The other day I wrote about the complex story of scurvy and Vitamin C. But, of course, it's not just an interesting story of the ambiguities of scientific discovery and the unobviousness of explanations, it's also a metaphor for the collapse of complex systems (like our financial system).
But what isn't a metaphor for the collapse of our financial system?
Consider: when sailing journeys took months away from shore, and blockading ships might stay on station for years, the discovery that something in fresh citrus juice prevented scurvy was incredibly valuable, and gave the British navy a distinct edge in performance. No one was going to monkey with it, though no one really understood what the causes of scurvy were, or how the juice prevented it.
When steamships cut travel time, fresh food (which also contains Vitamin C) was more available, and there was no long-term blockade duty, the need to specifically protect against scurvy grew much less.
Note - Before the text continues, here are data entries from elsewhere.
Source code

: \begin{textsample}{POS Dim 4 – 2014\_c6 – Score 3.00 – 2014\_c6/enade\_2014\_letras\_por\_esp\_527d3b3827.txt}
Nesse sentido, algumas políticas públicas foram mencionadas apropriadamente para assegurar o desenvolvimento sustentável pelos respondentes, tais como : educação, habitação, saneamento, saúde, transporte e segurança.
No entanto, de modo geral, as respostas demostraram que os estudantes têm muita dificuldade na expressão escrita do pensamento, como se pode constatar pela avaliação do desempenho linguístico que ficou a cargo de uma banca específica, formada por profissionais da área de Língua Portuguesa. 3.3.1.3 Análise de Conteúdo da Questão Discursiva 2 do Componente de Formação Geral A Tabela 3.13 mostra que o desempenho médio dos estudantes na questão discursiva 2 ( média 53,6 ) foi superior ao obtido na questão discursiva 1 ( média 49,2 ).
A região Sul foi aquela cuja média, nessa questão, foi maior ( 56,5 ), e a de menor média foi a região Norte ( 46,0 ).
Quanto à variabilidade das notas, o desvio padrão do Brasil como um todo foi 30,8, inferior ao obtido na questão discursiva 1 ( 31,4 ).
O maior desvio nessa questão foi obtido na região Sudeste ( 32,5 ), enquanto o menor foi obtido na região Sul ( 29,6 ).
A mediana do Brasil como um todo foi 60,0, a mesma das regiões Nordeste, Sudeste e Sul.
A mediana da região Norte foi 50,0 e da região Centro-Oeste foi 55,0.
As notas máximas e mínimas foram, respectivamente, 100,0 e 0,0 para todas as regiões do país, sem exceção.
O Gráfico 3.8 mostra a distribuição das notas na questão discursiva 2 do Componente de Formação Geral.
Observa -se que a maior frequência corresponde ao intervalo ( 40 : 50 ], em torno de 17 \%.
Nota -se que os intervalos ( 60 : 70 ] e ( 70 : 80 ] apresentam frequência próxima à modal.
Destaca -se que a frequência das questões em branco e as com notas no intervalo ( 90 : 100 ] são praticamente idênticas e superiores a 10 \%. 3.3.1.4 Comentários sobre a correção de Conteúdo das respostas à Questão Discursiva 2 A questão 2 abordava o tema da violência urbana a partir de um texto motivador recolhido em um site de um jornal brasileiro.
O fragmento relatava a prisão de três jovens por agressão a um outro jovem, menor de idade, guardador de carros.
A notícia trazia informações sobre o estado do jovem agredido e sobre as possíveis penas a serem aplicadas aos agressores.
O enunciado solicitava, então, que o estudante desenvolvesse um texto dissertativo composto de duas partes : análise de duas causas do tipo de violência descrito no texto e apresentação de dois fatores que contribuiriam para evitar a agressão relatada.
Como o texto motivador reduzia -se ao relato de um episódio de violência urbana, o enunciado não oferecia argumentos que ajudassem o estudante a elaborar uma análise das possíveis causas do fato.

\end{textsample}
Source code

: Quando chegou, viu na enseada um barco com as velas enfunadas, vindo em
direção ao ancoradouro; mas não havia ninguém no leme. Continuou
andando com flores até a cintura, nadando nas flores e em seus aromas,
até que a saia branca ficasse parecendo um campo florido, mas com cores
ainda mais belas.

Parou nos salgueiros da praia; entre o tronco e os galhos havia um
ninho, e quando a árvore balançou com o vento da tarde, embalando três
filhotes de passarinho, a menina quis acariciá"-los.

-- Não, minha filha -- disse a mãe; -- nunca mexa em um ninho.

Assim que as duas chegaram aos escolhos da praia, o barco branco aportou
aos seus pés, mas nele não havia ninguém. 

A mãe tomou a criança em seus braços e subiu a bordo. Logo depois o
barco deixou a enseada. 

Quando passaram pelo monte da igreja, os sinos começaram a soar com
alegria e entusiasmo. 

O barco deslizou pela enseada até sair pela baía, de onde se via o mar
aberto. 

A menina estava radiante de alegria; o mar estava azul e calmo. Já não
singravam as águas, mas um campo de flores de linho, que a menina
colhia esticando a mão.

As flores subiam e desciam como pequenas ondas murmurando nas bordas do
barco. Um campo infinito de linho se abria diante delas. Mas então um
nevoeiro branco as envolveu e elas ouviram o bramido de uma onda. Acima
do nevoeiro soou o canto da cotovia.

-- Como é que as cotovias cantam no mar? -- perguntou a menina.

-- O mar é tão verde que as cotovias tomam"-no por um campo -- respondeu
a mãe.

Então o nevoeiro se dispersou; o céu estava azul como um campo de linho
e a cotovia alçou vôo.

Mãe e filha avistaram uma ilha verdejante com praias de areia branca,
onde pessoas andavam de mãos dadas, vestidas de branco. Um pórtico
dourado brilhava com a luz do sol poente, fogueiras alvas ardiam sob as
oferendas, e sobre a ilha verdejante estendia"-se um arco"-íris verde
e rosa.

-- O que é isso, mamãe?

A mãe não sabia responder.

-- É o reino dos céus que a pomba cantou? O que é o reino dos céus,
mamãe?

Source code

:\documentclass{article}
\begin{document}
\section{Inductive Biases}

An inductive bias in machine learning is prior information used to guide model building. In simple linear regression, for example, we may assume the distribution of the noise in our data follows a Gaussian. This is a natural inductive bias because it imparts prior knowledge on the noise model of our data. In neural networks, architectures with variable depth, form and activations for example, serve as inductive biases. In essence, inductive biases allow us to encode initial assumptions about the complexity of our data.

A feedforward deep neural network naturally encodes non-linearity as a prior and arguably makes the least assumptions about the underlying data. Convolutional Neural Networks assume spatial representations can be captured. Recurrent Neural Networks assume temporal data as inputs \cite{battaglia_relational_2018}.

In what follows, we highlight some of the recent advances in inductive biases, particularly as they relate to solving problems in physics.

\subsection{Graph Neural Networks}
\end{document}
No one still knew the causes, but they had other things to think about.
So they thought about buying from domestic citrus producers, and shifted from high Vitamin C Sicilian lemons to much less effective West Indies limes. They improved production and storage, using copper vessels, and reduced Vitamin C further.
The safety margin had been reduced, but it didn't become obvious until someone made another long trip away from fresh food--in this case, exploring the Antarctic. And scurvy again became a problem. Fortunately, in this case, the problem was limited to a few self-torturers obsessed with testing human survival.
A few years ago, we opened up the wall of our kitchen to do some work, and discovered that someone (in our family mythology, "Uncle Louie"--many people have a relative who overclaims his ability, but gets used because he's free) had casually cut through all the studs to run a waste stack vent pipe. The only thing supporting that corner of the house turned out to be the cast-iron waste pipe from the upstairs bathroom. Undiscovered, this could have led to serious damage at that end of the house.
We're coming out of a period where we made a lot of things easier at the cost of unknowingly assuming huge amounts of risk. But, when times are good, those who carefully hedge against risks show lower returns. I don't have a solution to this, except to suggest a little humbleness as to what can be known ahead of time. Everything that was a complete mystery before is obvious after. Try to remember how little was known before. Vitamin C didn't get isolated until the early 1930s.
On the other hand, there was nothing "unknown" about the risk of cutting through support studs on a balloon frame house. Uncle Louie has no excuse.